1
votes

Referencing and assigning a subset of a matlab dataset appears to be extremely inefficient and possibly scales like rows^2

Example:

alldata is a large dataset of mixed data - say 150,000 rows by 25 columns (integer, boolean and string).

The format for the dataset is:

'format', '%s%u%u%u%u%u%s%s%s%s%s%s%s%u%u%u%u%s%u%s%s%u%s%s%s%s%u%s%u%s%s%s%u%s'

I then convert 2 type integer cols into type boolean

the following subset assignment:

somedata = alldata(1:m,:)

takes >7 sec for m = 10,000 and ridiculous amounts of time for larger values of m. Plotting time vs m shows a m^2 type relationship which is strange, given that copying alldata is nearly instantaneous, as is using functions like sortrows and find. In fact reading the original .csv data file in is faster than the above assignment for large values of m.

Using the profiler, it appears there is a function subref that includes a very slow line that checks for string comparisons to determine unique values within the dataset. Is this related to how the dataset type is stored (i.e. a reference table)? The dataset includes large number of unique string values.

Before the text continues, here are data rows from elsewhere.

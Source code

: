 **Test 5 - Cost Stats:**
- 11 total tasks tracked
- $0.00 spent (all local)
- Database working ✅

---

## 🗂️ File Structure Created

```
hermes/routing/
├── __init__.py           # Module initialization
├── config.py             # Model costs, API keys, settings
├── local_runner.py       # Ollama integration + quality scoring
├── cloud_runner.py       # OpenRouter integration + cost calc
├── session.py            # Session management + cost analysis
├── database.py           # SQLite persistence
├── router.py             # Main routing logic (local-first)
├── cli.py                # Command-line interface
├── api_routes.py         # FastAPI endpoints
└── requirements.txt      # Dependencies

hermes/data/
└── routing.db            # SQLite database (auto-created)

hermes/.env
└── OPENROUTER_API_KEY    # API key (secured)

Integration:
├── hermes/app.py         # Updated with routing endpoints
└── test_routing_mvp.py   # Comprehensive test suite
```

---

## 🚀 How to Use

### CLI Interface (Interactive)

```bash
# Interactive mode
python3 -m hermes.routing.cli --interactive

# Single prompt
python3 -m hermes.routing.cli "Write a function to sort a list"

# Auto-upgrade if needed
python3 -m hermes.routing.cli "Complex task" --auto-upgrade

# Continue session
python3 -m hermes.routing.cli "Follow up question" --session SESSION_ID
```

Are their any solutions to extracting a subset of a dataset in matlab? Such as preallocation (how?), or copying the dataset and deleting rows rather than assigning an extract/subset.

I am using a dual core machine with 1.5Gb ram, but task manager reports less than 1Gb of ram in use.

2
Could you give us a snapshot example of your database? Just a few rows and all the columns will do.Jacob
Ummm - the data is... sensitive. It mainly consists of an observation id, several reference id kept as strings, several date fields (stored in strings as I haven't gotten round to working with them yet), two boolean columns, several integer fields (most single integer) and a whole bunch of other string fields (typically less than 20-30 characters. I can give you the actual sequence of variable types if that would help?Vahid
Here is an example of someone else having the same issue: mathworks.com/matlabcentral/newsreader/view_thread/…Vahid

2 Answers

2
votes

I have previously worked with MATLAB's dataset array for large data, unfortunately its true that they do suffer from performance issues. One thing I found which helps speed things up, is to clear the observation names (ObsNames) property

Try the following fix:

%# I assume you have a 'dataset' object
ds = dataset(...);

%# clear the observation names property (It simply a label for each record)
ds.Properties.ObsNames = [];
0
votes

Amro suggested clearing the observation names:

ds.Properties.ObsNames = [];

This results in a massive performance benefit as the subset assignment changes from quadratic (linear when plotted against rows^2) to linear (when plotted against rows) with rows at the minor cost of losing the ObsNames.

Copying a DataSet is near instantaneous, so when combined with clearing the unneeded rows also results in a massive performance improvement, though slightly a less optimal solution (but with no loss of ObsNames). Performance is about 2x slower compared to dropping ObsNames. This only improves by 2% when ObsNames are also dropped.


supporting data

I used a small script to assign a subset rows of a 150,000 x 25 mixed string/integer/boolean dataset generated the following time measurements (seconds).

The memory heap size made no significant difference in performance and was left at 128 MB.

Subref means standard function for subset assignment was used

  • ObsNames=[] means the ObsNames are dropped

  • Delete means dataset was copied and unneeded rows cleared.

Rows, subref, subref&ObsName=[], Delete, Delete&ObsName=[]

8000, 4.19, 2.06, 4.81, 4.72

32000, 57.61, 2.49, 5.26, 5.21

72000, 390.72, 3.21, 6.09, 6.03

128000, ?(*), 4.21, 7.25, 7.19

(*) I gave up on evaluating this value. Based on linear extrapolation against rows^2 I would guess 2000 sec, or half an hour.


Script

clear
load('data'); % load 'alldata' dataset
% alldata.Properties.ObsNames = []; % drop obsnames

tic;
x = ((1:4).^2.*8000);

for h = 1:length(x)
    start = toc;
    somedata = alldata(1:x(h),:);
%     somedata = alldata; 
%     somedata(x(h):end,:) = []; % drop unrequired obs
    t(h) = toc - start;
    clear somedata
    disp([x(h), t(h)]);


end